TASK DETAILS:
Among the entries below, tally each line containing "Learning"; respond with the total only.

= Beginning of Section =

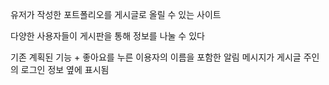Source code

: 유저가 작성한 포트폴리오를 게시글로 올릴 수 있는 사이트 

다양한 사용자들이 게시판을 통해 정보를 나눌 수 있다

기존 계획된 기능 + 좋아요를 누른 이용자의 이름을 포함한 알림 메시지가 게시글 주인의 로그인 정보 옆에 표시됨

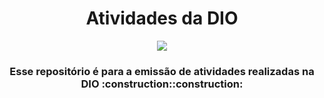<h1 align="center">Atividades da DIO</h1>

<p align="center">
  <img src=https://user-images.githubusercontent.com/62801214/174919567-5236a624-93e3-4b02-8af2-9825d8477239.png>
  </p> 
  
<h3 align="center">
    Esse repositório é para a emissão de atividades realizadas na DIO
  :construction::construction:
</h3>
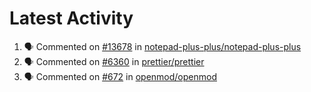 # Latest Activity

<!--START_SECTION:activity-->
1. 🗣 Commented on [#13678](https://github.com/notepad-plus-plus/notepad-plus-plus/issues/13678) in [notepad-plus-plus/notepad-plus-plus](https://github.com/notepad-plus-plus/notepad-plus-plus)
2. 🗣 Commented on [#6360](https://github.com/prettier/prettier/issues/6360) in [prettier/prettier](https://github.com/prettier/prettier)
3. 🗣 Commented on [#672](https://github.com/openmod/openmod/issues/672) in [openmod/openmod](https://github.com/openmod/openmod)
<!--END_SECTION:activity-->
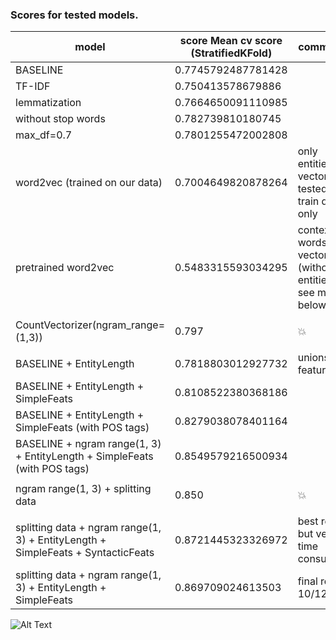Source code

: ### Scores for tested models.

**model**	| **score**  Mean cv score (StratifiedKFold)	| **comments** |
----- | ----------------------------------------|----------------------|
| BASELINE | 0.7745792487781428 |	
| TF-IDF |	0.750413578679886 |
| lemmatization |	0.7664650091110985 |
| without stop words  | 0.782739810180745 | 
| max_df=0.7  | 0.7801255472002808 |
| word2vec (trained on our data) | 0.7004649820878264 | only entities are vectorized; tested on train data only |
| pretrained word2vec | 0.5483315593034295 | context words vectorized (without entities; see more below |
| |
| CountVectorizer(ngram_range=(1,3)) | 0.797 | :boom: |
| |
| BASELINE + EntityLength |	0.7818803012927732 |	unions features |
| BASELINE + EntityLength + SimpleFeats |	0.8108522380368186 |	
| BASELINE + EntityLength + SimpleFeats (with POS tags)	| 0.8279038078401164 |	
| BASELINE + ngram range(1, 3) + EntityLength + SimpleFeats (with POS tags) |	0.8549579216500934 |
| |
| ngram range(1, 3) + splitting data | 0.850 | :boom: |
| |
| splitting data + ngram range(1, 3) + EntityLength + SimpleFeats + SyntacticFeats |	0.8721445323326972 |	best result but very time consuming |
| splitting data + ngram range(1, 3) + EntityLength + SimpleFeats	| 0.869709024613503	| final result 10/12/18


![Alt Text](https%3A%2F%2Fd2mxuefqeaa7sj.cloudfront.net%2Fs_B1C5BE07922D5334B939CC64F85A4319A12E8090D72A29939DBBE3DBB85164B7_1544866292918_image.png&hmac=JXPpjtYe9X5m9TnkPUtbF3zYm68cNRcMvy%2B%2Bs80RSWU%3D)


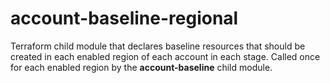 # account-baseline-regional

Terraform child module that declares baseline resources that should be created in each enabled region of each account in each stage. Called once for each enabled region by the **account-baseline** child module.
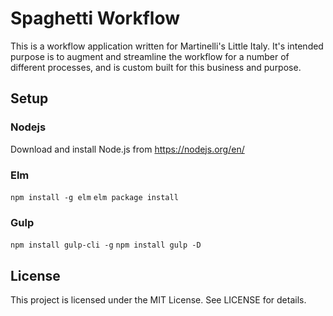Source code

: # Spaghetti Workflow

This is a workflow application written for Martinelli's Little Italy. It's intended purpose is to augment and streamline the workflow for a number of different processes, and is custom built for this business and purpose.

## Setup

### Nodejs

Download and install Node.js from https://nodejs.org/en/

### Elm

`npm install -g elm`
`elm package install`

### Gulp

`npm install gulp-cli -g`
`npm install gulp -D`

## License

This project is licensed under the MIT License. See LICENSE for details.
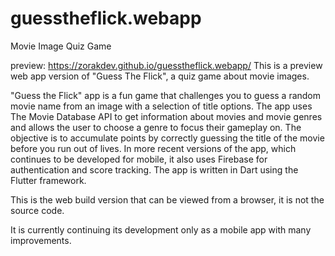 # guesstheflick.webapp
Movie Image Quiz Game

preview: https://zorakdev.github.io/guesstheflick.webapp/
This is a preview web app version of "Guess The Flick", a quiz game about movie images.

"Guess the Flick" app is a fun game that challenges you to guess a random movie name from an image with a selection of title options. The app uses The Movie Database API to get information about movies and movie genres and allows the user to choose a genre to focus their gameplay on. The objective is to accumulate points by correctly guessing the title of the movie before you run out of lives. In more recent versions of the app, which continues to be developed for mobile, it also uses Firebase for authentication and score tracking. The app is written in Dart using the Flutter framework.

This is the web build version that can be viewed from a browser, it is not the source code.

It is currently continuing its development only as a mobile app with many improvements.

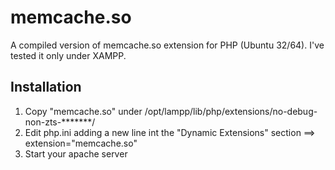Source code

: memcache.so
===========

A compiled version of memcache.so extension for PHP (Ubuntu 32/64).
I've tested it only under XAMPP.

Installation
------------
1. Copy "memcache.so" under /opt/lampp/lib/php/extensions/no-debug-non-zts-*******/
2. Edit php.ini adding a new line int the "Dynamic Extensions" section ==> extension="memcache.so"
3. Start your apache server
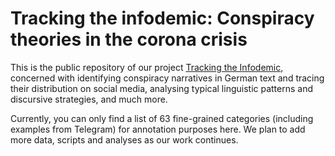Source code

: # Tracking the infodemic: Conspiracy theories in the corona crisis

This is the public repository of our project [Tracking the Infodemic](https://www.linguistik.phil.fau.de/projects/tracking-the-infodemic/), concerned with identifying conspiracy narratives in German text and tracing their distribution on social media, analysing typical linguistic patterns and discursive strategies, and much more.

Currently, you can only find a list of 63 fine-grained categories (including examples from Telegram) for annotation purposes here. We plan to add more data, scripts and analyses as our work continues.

= End of Section =
= Beginning of Section =

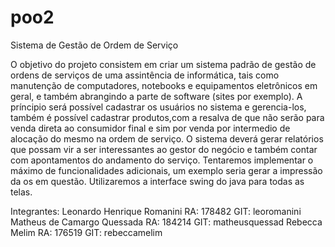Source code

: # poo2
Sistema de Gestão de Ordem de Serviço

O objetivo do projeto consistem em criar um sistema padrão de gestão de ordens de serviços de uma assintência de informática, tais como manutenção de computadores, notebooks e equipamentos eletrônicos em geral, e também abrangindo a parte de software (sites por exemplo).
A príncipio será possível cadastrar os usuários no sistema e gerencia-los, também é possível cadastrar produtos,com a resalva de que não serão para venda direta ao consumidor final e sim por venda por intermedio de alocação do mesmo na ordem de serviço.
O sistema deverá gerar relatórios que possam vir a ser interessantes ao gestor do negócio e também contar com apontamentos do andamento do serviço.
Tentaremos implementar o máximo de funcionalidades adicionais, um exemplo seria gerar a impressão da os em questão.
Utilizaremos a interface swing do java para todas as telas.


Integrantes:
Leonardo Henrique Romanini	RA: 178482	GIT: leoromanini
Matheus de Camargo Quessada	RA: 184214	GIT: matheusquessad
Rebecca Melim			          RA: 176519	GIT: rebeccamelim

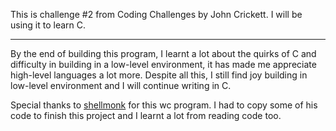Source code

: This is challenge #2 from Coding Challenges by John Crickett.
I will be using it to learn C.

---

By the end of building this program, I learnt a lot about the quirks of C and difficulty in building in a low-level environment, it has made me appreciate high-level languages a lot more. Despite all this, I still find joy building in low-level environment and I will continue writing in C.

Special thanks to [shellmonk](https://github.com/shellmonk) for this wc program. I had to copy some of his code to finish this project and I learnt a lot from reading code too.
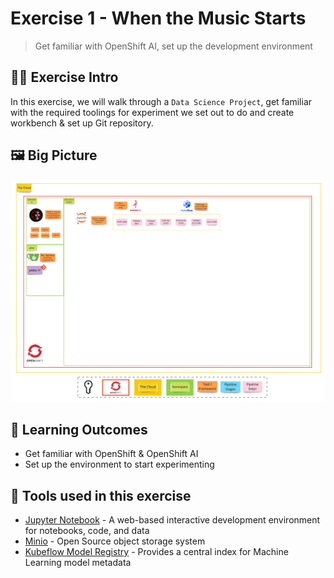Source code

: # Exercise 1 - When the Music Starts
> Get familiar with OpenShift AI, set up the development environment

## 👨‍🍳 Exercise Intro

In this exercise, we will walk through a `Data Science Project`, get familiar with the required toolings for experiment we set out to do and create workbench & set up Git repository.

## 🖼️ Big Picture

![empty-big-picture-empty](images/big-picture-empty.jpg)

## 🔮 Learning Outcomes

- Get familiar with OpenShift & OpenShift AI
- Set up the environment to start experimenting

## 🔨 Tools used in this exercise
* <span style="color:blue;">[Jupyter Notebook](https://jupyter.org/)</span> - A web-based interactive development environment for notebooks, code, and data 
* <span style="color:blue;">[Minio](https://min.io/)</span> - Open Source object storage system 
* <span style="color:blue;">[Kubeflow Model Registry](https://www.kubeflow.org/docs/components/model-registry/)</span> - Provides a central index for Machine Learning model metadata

= End of Section =
= Beginning of Section =

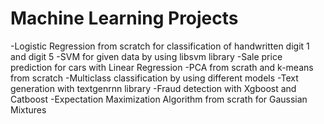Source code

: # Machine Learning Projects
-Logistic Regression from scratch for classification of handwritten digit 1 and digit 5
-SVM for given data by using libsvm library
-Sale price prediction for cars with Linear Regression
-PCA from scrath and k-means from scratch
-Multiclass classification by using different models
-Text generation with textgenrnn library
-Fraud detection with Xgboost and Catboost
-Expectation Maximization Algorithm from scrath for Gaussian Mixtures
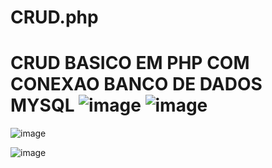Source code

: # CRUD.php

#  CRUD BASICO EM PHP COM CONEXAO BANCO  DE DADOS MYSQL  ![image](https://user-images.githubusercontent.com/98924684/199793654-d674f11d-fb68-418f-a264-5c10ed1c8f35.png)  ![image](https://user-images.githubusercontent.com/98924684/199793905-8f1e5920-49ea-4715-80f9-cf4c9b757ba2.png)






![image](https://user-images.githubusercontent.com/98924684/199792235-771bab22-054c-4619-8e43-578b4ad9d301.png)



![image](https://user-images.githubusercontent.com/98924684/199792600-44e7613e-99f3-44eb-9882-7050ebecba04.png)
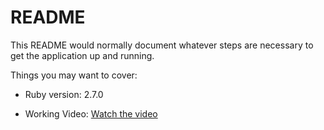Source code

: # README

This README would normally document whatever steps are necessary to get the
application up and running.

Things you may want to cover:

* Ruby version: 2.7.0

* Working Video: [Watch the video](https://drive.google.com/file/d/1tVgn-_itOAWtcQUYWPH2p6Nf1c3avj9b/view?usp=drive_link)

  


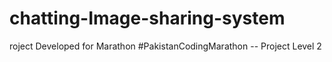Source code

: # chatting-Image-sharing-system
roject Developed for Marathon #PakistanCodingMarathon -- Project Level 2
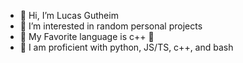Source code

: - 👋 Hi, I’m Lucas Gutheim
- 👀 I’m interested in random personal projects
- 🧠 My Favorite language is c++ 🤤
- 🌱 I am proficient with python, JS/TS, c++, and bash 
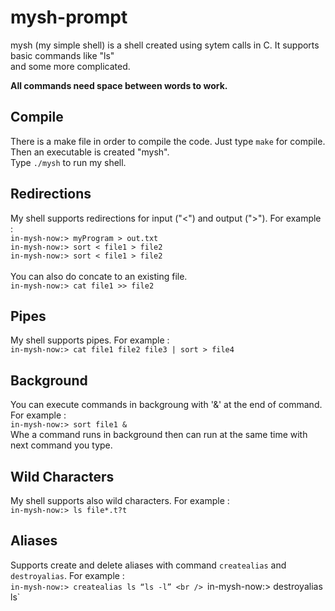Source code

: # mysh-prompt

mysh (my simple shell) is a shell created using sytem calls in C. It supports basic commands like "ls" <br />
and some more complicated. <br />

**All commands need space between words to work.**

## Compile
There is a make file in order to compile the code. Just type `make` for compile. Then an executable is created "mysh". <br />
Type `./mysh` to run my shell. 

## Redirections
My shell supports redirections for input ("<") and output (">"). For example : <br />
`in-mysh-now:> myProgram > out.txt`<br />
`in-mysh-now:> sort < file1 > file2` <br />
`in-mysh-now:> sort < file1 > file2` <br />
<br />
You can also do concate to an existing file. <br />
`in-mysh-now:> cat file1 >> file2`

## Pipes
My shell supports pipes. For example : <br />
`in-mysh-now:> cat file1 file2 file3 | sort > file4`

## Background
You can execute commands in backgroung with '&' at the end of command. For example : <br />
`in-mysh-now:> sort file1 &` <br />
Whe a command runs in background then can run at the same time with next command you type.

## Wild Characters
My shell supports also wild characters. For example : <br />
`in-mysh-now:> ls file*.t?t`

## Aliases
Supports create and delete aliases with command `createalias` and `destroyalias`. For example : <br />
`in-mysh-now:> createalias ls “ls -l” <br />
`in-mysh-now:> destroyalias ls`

= End of Section =

WRITTEN ANSWER:
3